§ **Brief**
Scan the records for the string "Deploy"; copy each line where it occurs.
══ Provided material ══
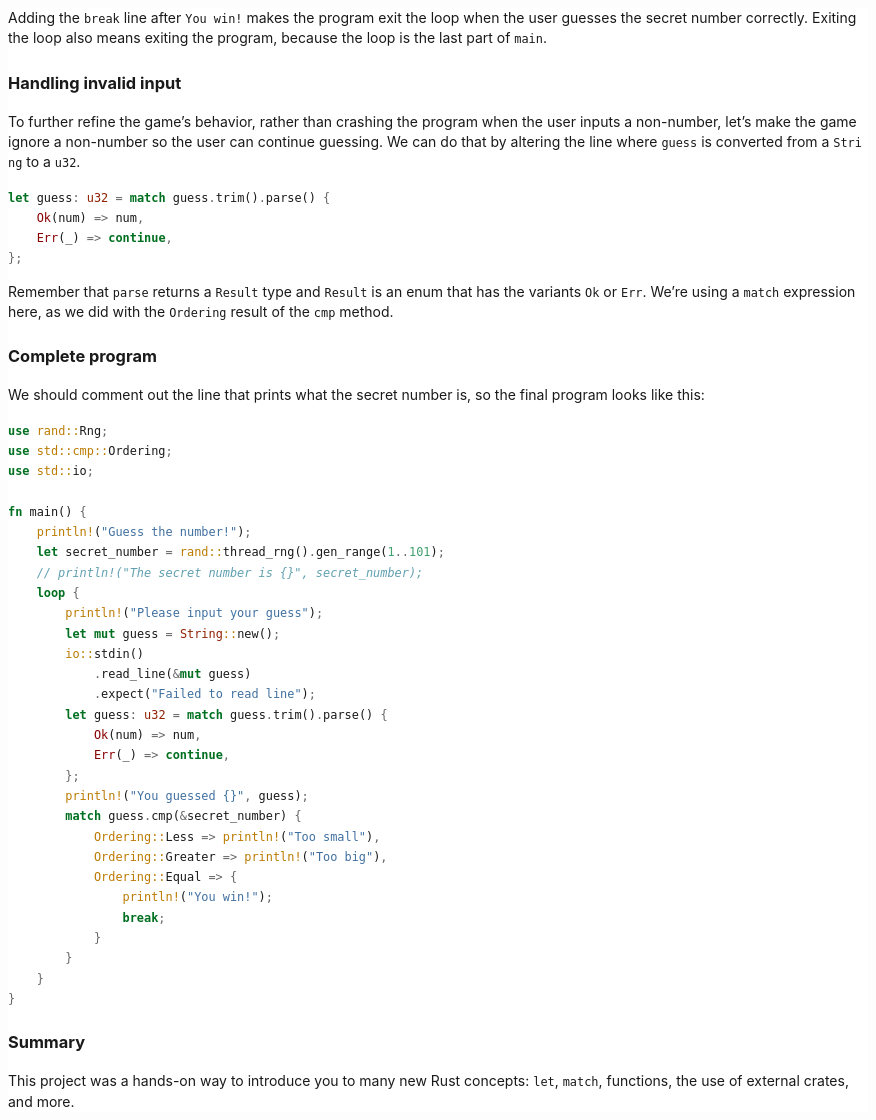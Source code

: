 Adding the `break` line after `You win!` makes the program exit the loop when the user guesses the secret number correctly. Exiting the loop also means exiting the program, because the loop is the last part of `main`.

### Handling invalid input

To further refine the game’s behavior, rather than crashing the program when the user inputs a non-number, let’s make the game ignore a non-number so the user can continue guessing. We can do that by altering the line where `guess` is converted from a `String` to a `u32`.

```rust
let guess: u32 = match guess.trim().parse() {
    Ok(num) => num,
    Err(_) => continue,
};
```

Remember that `parse` returns a `Result` type and `Result` is an enum that has the variants `Ok` or `Err`. We’re using a `match` expression here, as we did with the `Ordering` result of the `cmp` method.

### Complete program

We should comment out the line that prints what the secret number is, so the final program looks like this:

```rust
use rand::Rng;
use std::cmp::Ordering;
use std::io;

fn main() {
    println!("Guess the number!");
    let secret_number = rand::thread_rng().gen_range(1..101);
    // println!("The secret number is {}", secret_number);
    loop {
        println!("Please input your guess");
        let mut guess = String::new();
        io::stdin()
            .read_line(&mut guess)
            .expect("Failed to read line");
        let guess: u32 = match guess.trim().parse() {
            Ok(num) => num,
            Err(_) => continue,
        };
        println!("You guessed {}", guess);
        match guess.cmp(&secret_number) {
            Ordering::Less => println!("Too small"),
            Ordering::Greater => println!("Too big"),
            Ordering::Equal => {
                println!("You win!");
                break;
            }
        }
    }
}
```

### Summary

This project was a hands-on way to introduce you to many new Rust concepts: `let`, `match`, functions, the use of external crates, and more.
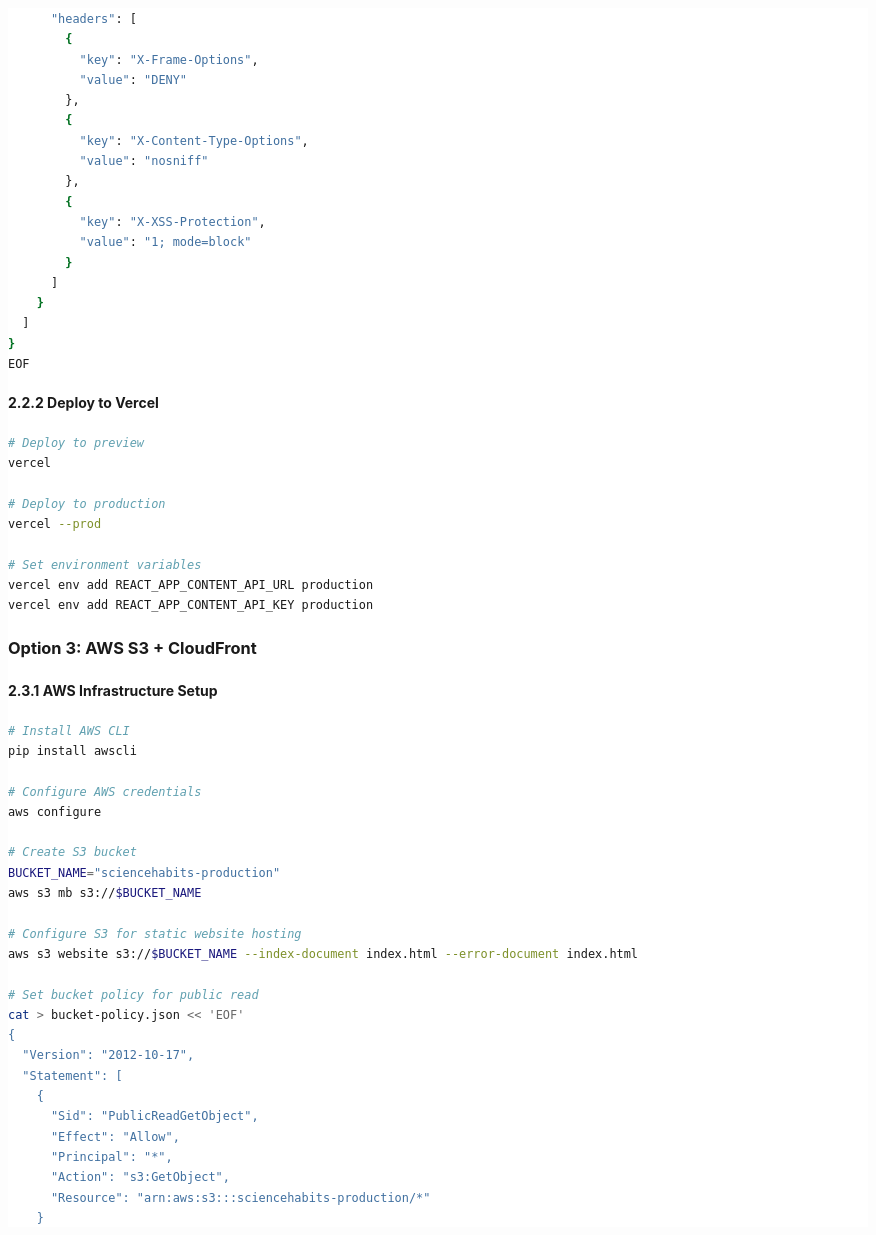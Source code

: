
 ```bash
      "headers": [
        {
          "key": "X-Frame-Options",
          "value": "DENY"
        },
        {
          "key": "X-Content-Type-Options",
          "value": "nosniff"
        },
        {
          "key": "X-XSS-Protection",
          "value": "1; mode=block"
        }
      ]
    }
  ]
}
EOF
```

#### 2.2.2 Deploy to Vercel

```bash
# Deploy to preview
vercel

# Deploy to production
vercel --prod

# Set environment variables
vercel env add REACT_APP_CONTENT_API_URL production
vercel env add REACT_APP_CONTENT_API_KEY production
```

### Option 3: AWS S3 + CloudFront

#### 2.3.1 AWS Infrastructure Setup

```bash
# Install AWS CLI
pip install awscli

# Configure AWS credentials
aws configure

# Create S3 bucket
BUCKET_NAME="sciencehabits-production"
aws s3 mb s3://$BUCKET_NAME

# Configure S3 for static website hosting
aws s3 website s3://$BUCKET_NAME --index-document index.html --error-document index.html

# Set bucket policy for public read
cat > bucket-policy.json << 'EOF'
{
  "Version": "2012-10-17",
  "Statement": [
    {
      "Sid": "PublicReadGetObject",
      "Effect": "Allow",
      "Principal": "*",
      "Action": "s3:GetObject",
      "Resource": "arn:aws:s3:::sciencehabits-production/*"
    }
```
═══
§ **Output for this task**
#### 2.2.2 Deploy to Vercel
# Deploy to preview
# Deploy to production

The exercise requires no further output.